Transcribe these records exactly, dropping every picture.
+++
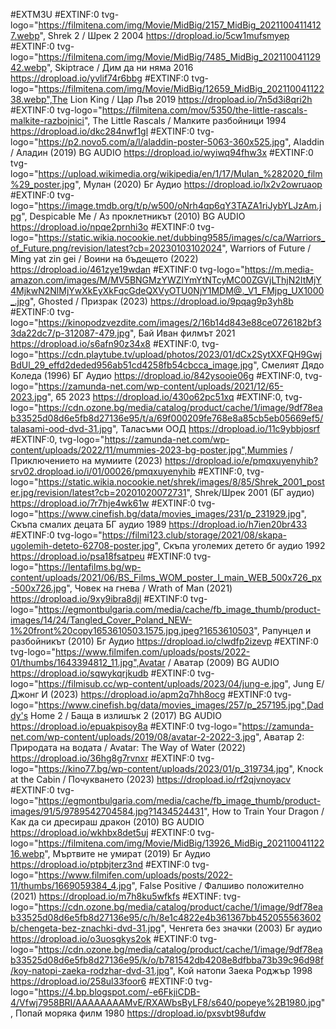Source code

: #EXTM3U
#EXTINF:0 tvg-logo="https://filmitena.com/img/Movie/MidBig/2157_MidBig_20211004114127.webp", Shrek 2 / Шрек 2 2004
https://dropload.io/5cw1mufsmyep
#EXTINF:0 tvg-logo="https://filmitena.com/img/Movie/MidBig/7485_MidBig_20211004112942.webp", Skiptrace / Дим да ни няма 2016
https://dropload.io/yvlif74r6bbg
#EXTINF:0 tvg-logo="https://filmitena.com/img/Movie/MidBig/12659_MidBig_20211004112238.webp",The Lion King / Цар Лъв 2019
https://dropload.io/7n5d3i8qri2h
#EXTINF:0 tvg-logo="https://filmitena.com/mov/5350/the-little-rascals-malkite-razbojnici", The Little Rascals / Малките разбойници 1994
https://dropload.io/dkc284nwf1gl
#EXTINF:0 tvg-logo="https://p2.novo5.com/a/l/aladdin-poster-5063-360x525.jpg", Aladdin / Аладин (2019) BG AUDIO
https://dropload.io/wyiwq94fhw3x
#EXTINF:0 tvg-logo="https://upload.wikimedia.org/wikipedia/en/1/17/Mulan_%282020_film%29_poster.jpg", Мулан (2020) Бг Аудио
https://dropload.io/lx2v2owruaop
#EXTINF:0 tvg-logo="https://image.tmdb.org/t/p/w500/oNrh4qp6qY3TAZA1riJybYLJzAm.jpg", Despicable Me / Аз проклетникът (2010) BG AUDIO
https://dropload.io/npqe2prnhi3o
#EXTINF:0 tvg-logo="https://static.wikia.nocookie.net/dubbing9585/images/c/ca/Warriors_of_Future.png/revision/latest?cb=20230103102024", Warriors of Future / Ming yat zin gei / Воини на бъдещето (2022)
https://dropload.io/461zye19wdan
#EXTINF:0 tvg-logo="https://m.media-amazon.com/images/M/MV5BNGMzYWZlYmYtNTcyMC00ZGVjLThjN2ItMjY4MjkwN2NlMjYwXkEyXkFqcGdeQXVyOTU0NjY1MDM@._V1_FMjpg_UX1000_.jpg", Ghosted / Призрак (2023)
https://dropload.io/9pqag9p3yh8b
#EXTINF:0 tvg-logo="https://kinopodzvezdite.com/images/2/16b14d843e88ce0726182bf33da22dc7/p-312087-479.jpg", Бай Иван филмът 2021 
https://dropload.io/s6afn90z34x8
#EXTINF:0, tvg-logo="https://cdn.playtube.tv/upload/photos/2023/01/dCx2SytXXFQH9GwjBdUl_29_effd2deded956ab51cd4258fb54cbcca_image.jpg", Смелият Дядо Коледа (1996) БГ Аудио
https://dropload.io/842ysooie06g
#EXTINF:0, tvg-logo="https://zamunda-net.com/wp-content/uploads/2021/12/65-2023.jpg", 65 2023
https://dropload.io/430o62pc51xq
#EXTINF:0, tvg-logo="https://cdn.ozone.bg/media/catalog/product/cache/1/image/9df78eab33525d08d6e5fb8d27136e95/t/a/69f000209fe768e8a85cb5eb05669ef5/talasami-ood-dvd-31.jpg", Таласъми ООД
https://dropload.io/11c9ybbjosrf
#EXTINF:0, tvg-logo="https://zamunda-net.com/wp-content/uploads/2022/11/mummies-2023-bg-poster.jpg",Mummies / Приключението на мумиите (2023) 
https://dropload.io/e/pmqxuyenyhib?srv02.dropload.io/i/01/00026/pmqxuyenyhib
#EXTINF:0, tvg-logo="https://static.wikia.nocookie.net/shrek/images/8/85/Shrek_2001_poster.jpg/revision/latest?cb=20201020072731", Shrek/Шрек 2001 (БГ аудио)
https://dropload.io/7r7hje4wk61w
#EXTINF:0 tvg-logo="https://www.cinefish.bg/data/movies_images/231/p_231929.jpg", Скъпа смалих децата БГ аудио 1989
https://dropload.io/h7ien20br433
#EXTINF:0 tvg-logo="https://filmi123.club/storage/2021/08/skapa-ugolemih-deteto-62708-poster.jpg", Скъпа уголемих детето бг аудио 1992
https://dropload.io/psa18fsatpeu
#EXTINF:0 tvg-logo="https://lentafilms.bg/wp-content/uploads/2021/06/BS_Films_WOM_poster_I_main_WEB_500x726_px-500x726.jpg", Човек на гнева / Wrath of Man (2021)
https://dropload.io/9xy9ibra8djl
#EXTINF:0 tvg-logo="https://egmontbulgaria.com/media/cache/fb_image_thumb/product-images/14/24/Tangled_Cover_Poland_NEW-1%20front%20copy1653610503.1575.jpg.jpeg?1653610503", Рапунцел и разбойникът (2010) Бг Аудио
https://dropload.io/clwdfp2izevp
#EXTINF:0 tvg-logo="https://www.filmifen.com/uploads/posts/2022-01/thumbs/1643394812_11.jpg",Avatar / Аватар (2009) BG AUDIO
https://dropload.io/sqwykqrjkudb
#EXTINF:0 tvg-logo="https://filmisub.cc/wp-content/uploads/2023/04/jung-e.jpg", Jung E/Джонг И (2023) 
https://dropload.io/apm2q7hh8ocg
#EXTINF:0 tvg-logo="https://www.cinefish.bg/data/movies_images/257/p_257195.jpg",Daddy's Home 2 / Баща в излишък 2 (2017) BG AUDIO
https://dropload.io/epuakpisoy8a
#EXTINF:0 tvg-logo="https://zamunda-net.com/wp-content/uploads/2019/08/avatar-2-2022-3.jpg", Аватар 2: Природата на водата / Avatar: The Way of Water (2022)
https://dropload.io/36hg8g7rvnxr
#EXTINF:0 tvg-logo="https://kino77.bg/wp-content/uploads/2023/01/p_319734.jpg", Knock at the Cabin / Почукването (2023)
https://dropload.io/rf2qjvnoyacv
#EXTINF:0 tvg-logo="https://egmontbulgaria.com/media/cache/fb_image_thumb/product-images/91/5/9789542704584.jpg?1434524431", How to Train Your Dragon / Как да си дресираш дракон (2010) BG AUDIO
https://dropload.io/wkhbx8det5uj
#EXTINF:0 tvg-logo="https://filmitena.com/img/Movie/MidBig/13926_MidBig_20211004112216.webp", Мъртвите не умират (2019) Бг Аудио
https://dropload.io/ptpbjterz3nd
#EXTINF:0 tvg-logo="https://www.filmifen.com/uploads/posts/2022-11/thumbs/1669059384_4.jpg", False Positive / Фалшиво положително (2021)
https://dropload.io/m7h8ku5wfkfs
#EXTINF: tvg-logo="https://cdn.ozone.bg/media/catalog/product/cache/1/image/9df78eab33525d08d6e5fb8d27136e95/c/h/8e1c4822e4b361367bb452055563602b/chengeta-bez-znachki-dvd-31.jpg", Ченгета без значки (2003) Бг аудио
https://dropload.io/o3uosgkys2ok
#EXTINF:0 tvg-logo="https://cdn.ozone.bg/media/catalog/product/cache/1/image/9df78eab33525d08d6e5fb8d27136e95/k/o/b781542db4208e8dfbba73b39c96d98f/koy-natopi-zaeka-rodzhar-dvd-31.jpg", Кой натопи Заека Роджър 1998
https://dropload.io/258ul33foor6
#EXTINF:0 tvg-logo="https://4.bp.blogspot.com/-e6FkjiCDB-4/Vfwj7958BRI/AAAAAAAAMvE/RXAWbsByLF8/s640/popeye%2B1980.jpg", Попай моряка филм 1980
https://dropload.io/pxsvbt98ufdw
+++
**FINAL ANSWER**
Source code

: #EXTM3U
#EXTINF:0 tvg-logo="https://filmitena.com/img/Movie/MidBig/2157_MidBig_20211004114127.webp", Shrek 2 / Шрек 2 2004
https://dropload.io/5cw1mufsmyep
#EXTINF:0 tvg-logo="https://filmitena.com/img/Movie/MidBig/7485_MidBig_20211004112942.webp", Skiptrace / Дим да ни няма 2016
https://dropload.io/yvlif74r6bbg
#EXTINF:0 tvg-logo="https://filmitena.com/img/Movie/MidBig/12659_MidBig_20211004112238.webp",The Lion King / Цар Лъв 2019
https://dropload.io/7n5d3i8qri2h
#EXTINF:0 tvg-logo="https://filmitena.com/mov/5350/the-little-rascals-malkite-razbojnici", The Little Rascals / Малките разбойници 1994
https://dropload.io/dkc284nwf1gl
#EXTINF:0 tvg-logo="https://p2.novo5.com/a/l/aladdin-poster-5063-360x525.jpg", Aladdin / Аладин (2019) BG AUDIO
https://dropload.io/wyiwq94fhw3x
#EXTINF:0 tvg-logo="https://upload.wikimedia.org/wikipedia/en/1/17/Mulan_%282020_film%29_poster.jpg", Мулан (2020) Бг Аудио
https://dropload.io/lx2v2owruaop
#EXTINF:0 tvg-logo="https://image.tmdb.org/t/p/w500/oNrh4qp6qY3TAZA1riJybYLJzAm.jpg", Despicable Me / Аз проклетникът (2010) BG AUDIO
https://dropload.io/npqe2prnhi3o
#EXTINF:0 tvg-logo="https://static.wikia.nocookie.net/dubbing9585/images/c/ca/Warriors_of_Future.png/revision/latest?cb=20230103102024", Warriors of Future / Ming yat zin gei / Воини на бъдещето (2022)
https://dropload.io/461zye19wdan
#EXTINF:0 tvg-logo="https://m.media-amazon.com/images/M/MV5BNGMzYWZlYmYtNTcyMC00ZGVjLThjN2ItMjY4MjkwN2NlMjYwXkEyXkFqcGdeQXVyOTU0NjY1MDM@._V1_FMjpg_UX1000_.jpg", Ghosted / Призрак (2023)
https://dropload.io/9pqag9p3yh8b
#EXTINF:0 tvg-logo="https://kinopodzvezdite.com/images/2/16b14d843e88ce0726182bf33da22dc7/p-312087-479.jpg", Бай Иван филмът 2021 
https://dropload.io/s6afn90z34x8
#EXTINF:0, tvg-logo="https://cdn.playtube.tv/upload/photos/2023/01/dCx2SytXXFQH9GwjBdUl_29_effd2deded956ab51cd4258fb54cbcca_image.jpg", Смелият Дядо Коледа (1996) БГ Аудио
https://dropload.io/842ysooie06g
#EXTINF:0, tvg-logo="https://zamunda-net.com/wp-content/uploads/2021/12/65-2023.jpg", 65 2023
https://dropload.io/430o62pc51xq
#EXTINF:0, tvg-logo="https://cdn.ozone.bg/media/catalog/product/cache/1/image/9df78eab33525d08d6e5fb8d27136e95/t/a/69f000209fe768e8a85cb5eb05669ef5/talasami-ood-dvd-31.jpg", Таласъми ООД
https://dropload.io/11c9ybbjosrf
#EXTINF:0, tvg-logo="https://zamunda-net.com/wp-content/uploads/2022/11/mummies-2023-bg-poster.jpg",Mummies / Приключението на мумиите (2023) 
https://dropload.io/e/pmqxuyenyhib?srv02.dropload.io/i/01/00026/pmqxuyenyhib
#EXTINF:0, tvg-logo="https://static.wikia.nocookie.net/shrek/images/8/85/Shrek_2001_poster.jpg/revision/latest?cb=20201020072731", Shrek/Шрек 2001 (БГ аудио)
https://dropload.io/7r7hje4wk61w
#EXTINF:0 tvg-logo="https://www.cinefish.bg/data/movies_images/231/p_231929.jpg", Скъпа смалих децата БГ аудио 1989
https://dropload.io/h7ien20br433
#EXTINF:0 tvg-logo="https://filmi123.club/storage/2021/08/skapa-ugolemih-deteto-62708-poster.jpg", Скъпа уголемих детето бг аудио 1992
https://dropload.io/psa18fsatpeu
#EXTINF:0 tvg-logo="https://lentafilms.bg/wp-content/uploads/2021/06/BS_Films_WOM_poster_I_main_WEB_500x726_px-500x726.jpg", Човек на гнева / Wrath of Man (2021)
https://dropload.io/9xy9ibra8djl
#EXTINF:0 tvg-logo="https://egmontbulgaria.com/media/cache/fb_image_thumb/product-images/14/24/Tangled_Cover_Poland_NEW-1%20front%20copy1653610503.1575.jpg.jpeg?1653610503", Рапунцел и разбойникът (2010) Бг Аудио
https://dropload.io/clwdfp2izevp
#EXTINF:0 tvg-logo="https://www.filmifen.com/uploads/posts/2022-01/thumbs/1643394812_11.jpg",Avatar / Аватар (2009) BG AUDIO
https://dropload.io/sqwykqrjkudb
#EXTINF:0 tvg-logo="https://filmisub.cc/wp-content/uploads/2023/04/jung-e.jpg", Jung E/Джонг И (2023) 
https://dropload.io/apm2q7hh8ocg
#EXTINF:0 tvg-logo="https://www.cinefish.bg/data/movies_images/257/p_257195.jpg",Daddy's Home 2 / Баща в излишък 2 (2017) BG AUDIO
https://dropload.io/epuakpisoy8a
#EXTINF:0 tvg-logo="https://zamunda-net.com/wp-content/uploads/2019/08/avatar-2-2022-3.jpg", Аватар 2: Природата на водата / Avatar: The Way of Water (2022)
https://dropload.io/36hg8g7rvnxr
#EXTINF:0 tvg-logo="https://kino77.bg/wp-content/uploads/2023/01/p_319734.jpg", Knock at the Cabin / Почукването (2023)
https://dropload.io/rf2qjvnoyacv
#EXTINF:0 tvg-logo="https://egmontbulgaria.com/media/cache/fb_image_thumb/product-images/91/5/9789542704584.jpg?1434524431", How to Train Your Dragon / Как да си дресираш дракон (2010) BG AUDIO
https://dropload.io/wkhbx8det5uj
#EXTINF:0 tvg-logo="https://filmitena.com/img/Movie/MidBig/13926_MidBig_20211004112216.webp", Мъртвите не умират (2019) Бг Аудио
https://dropload.io/ptpbjterz3nd
#EXTINF:0 tvg-logo="https://www.filmifen.com/uploads/posts/2022-11/thumbs/1669059384_4.jpg", False Positive / Фалшиво положително (2021)
https://dropload.io/m7h8ku5wfkfs
#EXTINF: tvg-logo="https://cdn.ozone.bg/media/catalog/product/cache/1/image/9df78eab33525d08d6e5fb8d27136e95/c/h/8e1c4822e4b361367bb452055563602b/chengeta-bez-znachki-dvd-31.jpg", Ченгета без значки (2003) Бг аудио
https://dropload.io/o3uosgkys2ok
#EXTINF:0 tvg-logo="https://cdn.ozone.bg/media/catalog/product/cache/1/image/9df78eab33525d08d6e5fb8d27136e95/k/o/b781542db4208e8dfbba73b39c96d98f/koy-natopi-zaeka-rodzhar-dvd-31.jpg", Кой натопи Заека Роджър 1998
https://dropload.io/258ul33foor6
#EXTINF:0 tvg-logo="https://4.bp.blogspot.com/-e6FkjiCDB-4/Vfwj7958BRI/AAAAAAAAMvE/RXAWbsByLF8/s640/popeye%2B1980.jpg", Попай моряка филм 1980
https://dropload.io/pxsvbt98ufdw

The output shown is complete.